HyperX made a great choice when they decided to use the Pixart 3327 sensor. It boasts awesome specs that are comparable to high-end sensors like the 3360. With a max DPI (dots per inch) of 6200 and a max speed of 220 IPS (inches per second), it's both highly accurate and very reliable.
There are 4 default DPI profiles installed on the Pulsefire Core, 800/1600/2400/3200 DPI. The default profiles can either be edited, or you can create your own custom profiles via the HyperX NGenuity software. You can also use the NGenuity software to customize your RGB lighting.
As you would expect, HyperX opted to use quality switches from the most reputable switch manufacturer, Omron. The switches used on all 7 buttons are rated up to 20-million clicks which translates into multiple years of daily usage.
Overall, the Pulsefire Core performs like a much more expensive mouse than it actually it. It could easily give a mouse like the Razer DeathAdder a run for its money.
If you're looking to get a well-priced mouse that boasts high-end performance and a minimalist design, look no further than HyperX's Pulsefire Core RGB.

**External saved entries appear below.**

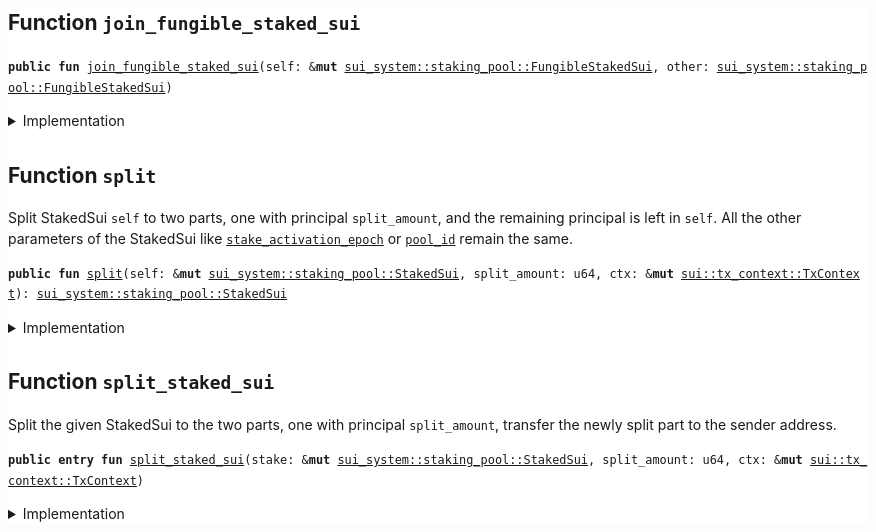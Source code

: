 <a name="sui_system_staking_pool_join_fungible_staked_sui"></a>

## Function `join_fungible_staked_sui`



<pre><code><b>public</b> <b>fun</b> <a href="../sui_system/staking_pool.md#sui_system_staking_pool_join_fungible_staked_sui">join_fungible_staked_sui</a>(self: &<b>mut</b> <a href="../sui_system/staking_pool.md#sui_system_staking_pool_FungibleStakedSui">sui_system::staking_pool::FungibleStakedSui</a>, other: <a href="../sui_system/staking_pool.md#sui_system_staking_pool_FungibleStakedSui">sui_system::staking_pool::FungibleStakedSui</a>)
</code></pre>



<details><summary>Implementation</summary></details>

<a name="sui_system_staking_pool_split"></a>

## Function `split`

Split StakedSui <code>self</code> to two parts, one with principal <code>split_amount</code>,
and the remaining principal is left in <code>self</code>.
All the other parameters of the StakedSui like <code><a href="../sui_system/staking_pool.md#sui_system_staking_pool_stake_activation_epoch">stake_activation_epoch</a></code> or <code><a href="../sui_system/staking_pool.md#sui_system_staking_pool_pool_id">pool_id</a></code> remain the same.


<pre><code><b>public</b> <b>fun</b> <a href="../sui_system/staking_pool.md#sui_system_staking_pool_split">split</a>(self: &<b>mut</b> <a href="../sui_system/staking_pool.md#sui_system_staking_pool_StakedSui">sui_system::staking_pool::StakedSui</a>, split_amount: u64, ctx: &<b>mut</b> <a href="../sui/tx_context.md#sui_tx_context_TxContext">sui::tx_context::TxContext</a>): <a href="../sui_system/staking_pool.md#sui_system_staking_pool_StakedSui">sui_system::staking_pool::StakedSui</a>
</code></pre>



<details><summary>Implementation</summary></details>

<a name="sui_system_staking_pool_split_staked_sui"></a>

## Function `split_staked_sui`

Split the given StakedSui to the two parts, one with principal <code>split_amount</code>,
transfer the newly split part to the sender address.


<pre><code><b>public</b> <b>entry</b> <b>fun</b> <a href="../sui_system/staking_pool.md#sui_system_staking_pool_split_staked_sui">split_staked_sui</a>(stake: &<b>mut</b> <a href="../sui_system/staking_pool.md#sui_system_staking_pool_StakedSui">sui_system::staking_pool::StakedSui</a>, split_amount: u64, ctx: &<b>mut</b> <a href="../sui/tx_context.md#sui_tx_context_TxContext">sui::tx_context::TxContext</a>)
</code></pre>



<details><summary>Implementation</summary></details>

<a name="sui_system_staking_pool_join_staked_sui"></a>

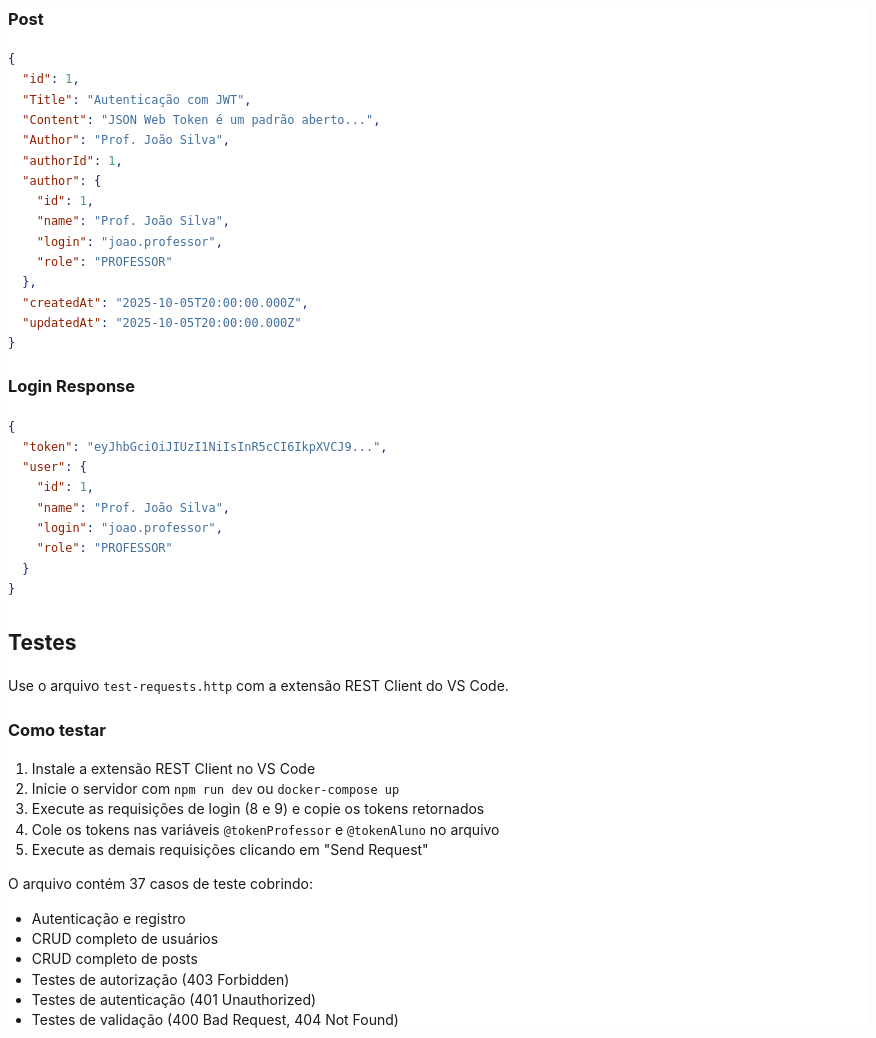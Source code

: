 ### Post

```json
{
  "id": 1,
  "Title": "Autenticação com JWT",
  "Content": "JSON Web Token é um padrão aberto...",
  "Author": "Prof. João Silva",
  "authorId": 1,
  "author": {
    "id": 1,
    "name": "Prof. João Silva",
    "login": "joao.professor",
    "role": "PROFESSOR"
  },
  "createdAt": "2025-10-05T20:00:00.000Z",
  "updatedAt": "2025-10-05T20:00:00.000Z"
}
```

### Login Response

```json
{
  "token": "eyJhbGciOiJIUzI1NiIsInR5cCI6IkpXVCJ9...",
  "user": {
    "id": 1,
    "name": "Prof. João Silva",
    "login": "joao.professor",
    "role": "PROFESSOR"
  }
}
```

## Testes

Use o arquivo `test-requests.http` com a extensão REST Client do VS Code.

### Como testar

1. Instale a extensão REST Client no VS Code
2. Inicie o servidor com `npm run dev` ou `docker-compose up`
3. Execute as requisições de login (8 e 9) e copie os tokens retornados
4. Cole os tokens nas variáveis `@tokenProfessor` e `@tokenAluno` no arquivo
5. Execute as demais requisições clicando em "Send Request"

O arquivo contém 37 casos de teste cobrindo:
- Autenticação e registro
- CRUD completo de usuários
- CRUD completo de posts
- Testes de autorização (403 Forbidden)
- Testes de autenticação (401 Unauthorized)
- Testes de validação (400 Bad Request, 404 Not Found)

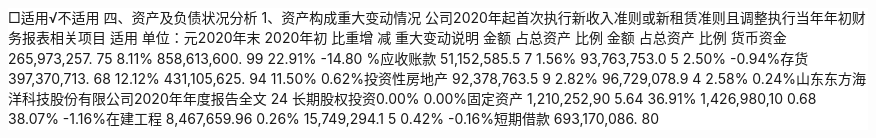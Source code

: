 □适用√不适用
四、资产及负债状况分析
1、资产构成重大变动情况
公司2020年起首次执行新收入准则或新租赁准则且调整执行当年年初财务报表相关项目
适用
单位：元2020年末
2020年初
比重增
减
重大变动说明
金额
占总资产
比例
金额
占总资产
比例
货币资金
265,973,257.
75
8.11%
858,613,600.
99
22.91%
-14.80
%应收账款
51,152,585.5
7
1.56%
93,763,753.0
5
2.50%
-0.94%存货
397,370,713.
68
12.12%
431,105,625.
94
11.50%
0.62%投资性房地产
92,378,763.5
9
2.82%
96,729,078.9
4
2.58%
0.24%山东东方海洋科技股份有限公司2020年年度报告全文
24
长期股权投资0.00%
0.00%固定资产
1,210,252,90
5.64
36.91%
1,426,980,10
0.68
38.07%
-1.16%在建工程
8,467,659.96
0.26%
15,749,294.1
5
0.42%
-0.16%短期借款
693,170,086.
80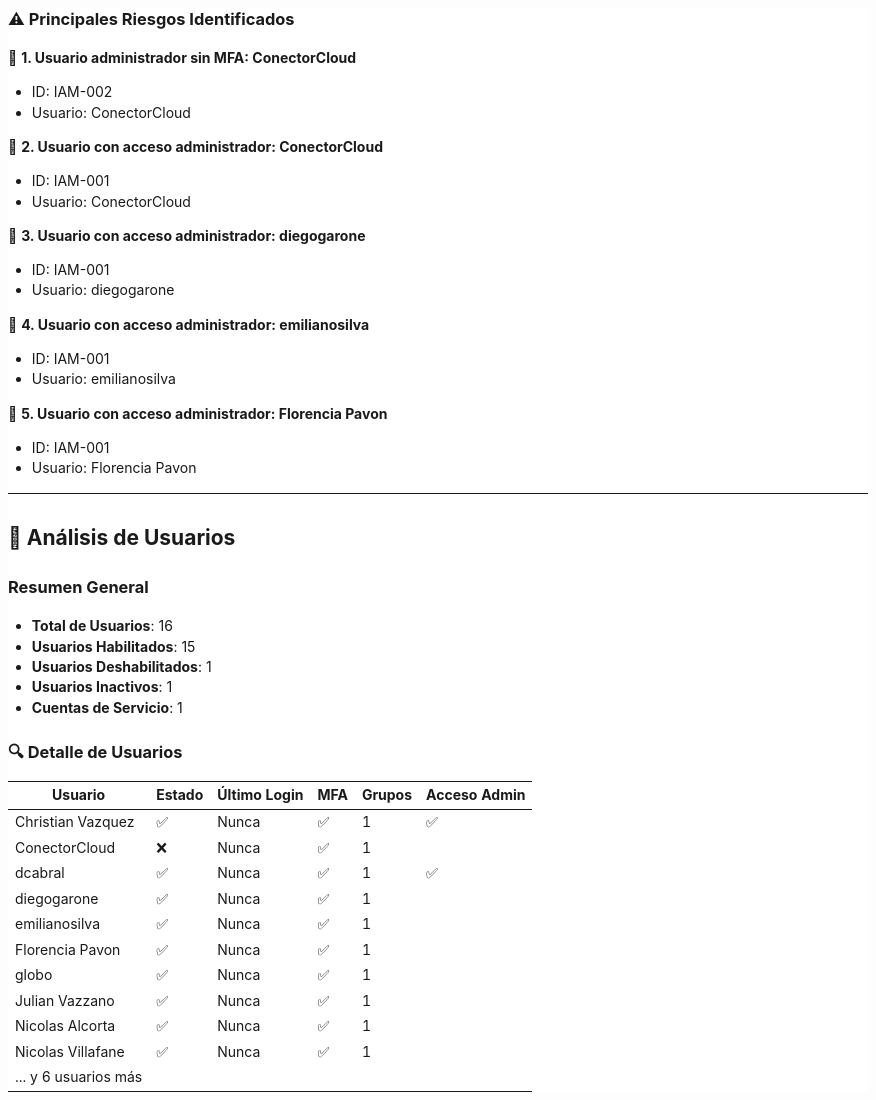 ### ⚠️ Principales Riesgos Identificados

🔴 **1. Usuario administrador sin MFA: ConectorCloud**
   - ID: IAM-002
   - Usuario: ConectorCloud

🔴 **2. Usuario con acceso administrador: ConectorCloud**
   - ID: IAM-001
   - Usuario: ConectorCloud

🔴 **3. Usuario con acceso administrador: diegogarone**
   - ID: IAM-001
   - Usuario: diegogarone

🔴 **4. Usuario con acceso administrador: emilianosilva**
   - ID: IAM-001
   - Usuario: emilianosilva

🔴 **5. Usuario con acceso administrador: Florencia Pavon**
   - ID: IAM-001
   - Usuario: Florencia Pavon

---

## 👥 Análisis de Usuarios

###  Resumen General

- **Total de Usuarios**: 16
- **Usuarios Habilitados**: 15
- **Usuarios Deshabilitados**: 1
- **Usuarios Inactivos**: 1
- **Cuentas de Servicio**: 1

### 🔍 Detalle de Usuarios

| Usuario | Estado | Último Login | MFA | Grupos | Acceso Admin |
|---------|--------|--------------|-----|--------|--------------|
| Christian Vazquez | ✅ | Nunca | ✅ | 1 | ✅ |
| ConectorCloud | ❌ | Nunca | ✅ | 1 |  |
| dcabral | ✅ | Nunca | ✅ | 1 | ✅ |
| diegogarone | ✅ | Nunca | ✅ | 1 |  |
| emilianosilva | ✅ | Nunca | ✅ | 1 |  |
| Florencia Pavon | ✅ | Nunca | ✅ | 1 |  |
| globo | ✅ | Nunca | ✅ | 1 |  |
| Julian Vazzano | ✅ | Nunca | ✅ | 1 |  |
| Nicolas Alcorta | ✅ | Nunca | ✅ | 1 |  |
| Nicolas Villafane | ✅ | Nunca | ✅ | 1 |  |
| ... y 6 usuarios más | | | | | |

Thanks to the awesome Pixart 3327 sensor and quality Omron switches, you won't have to worry about reliability or accuracy. It caters to both claw and palm grip and could even be used left-handed if you needed to. One could say, it just works.
But, if you're looking for something with over-the-top RGB lighting and a shape more resemblant of a stealth tank than a mouse, this might not be the mouse you're looking for.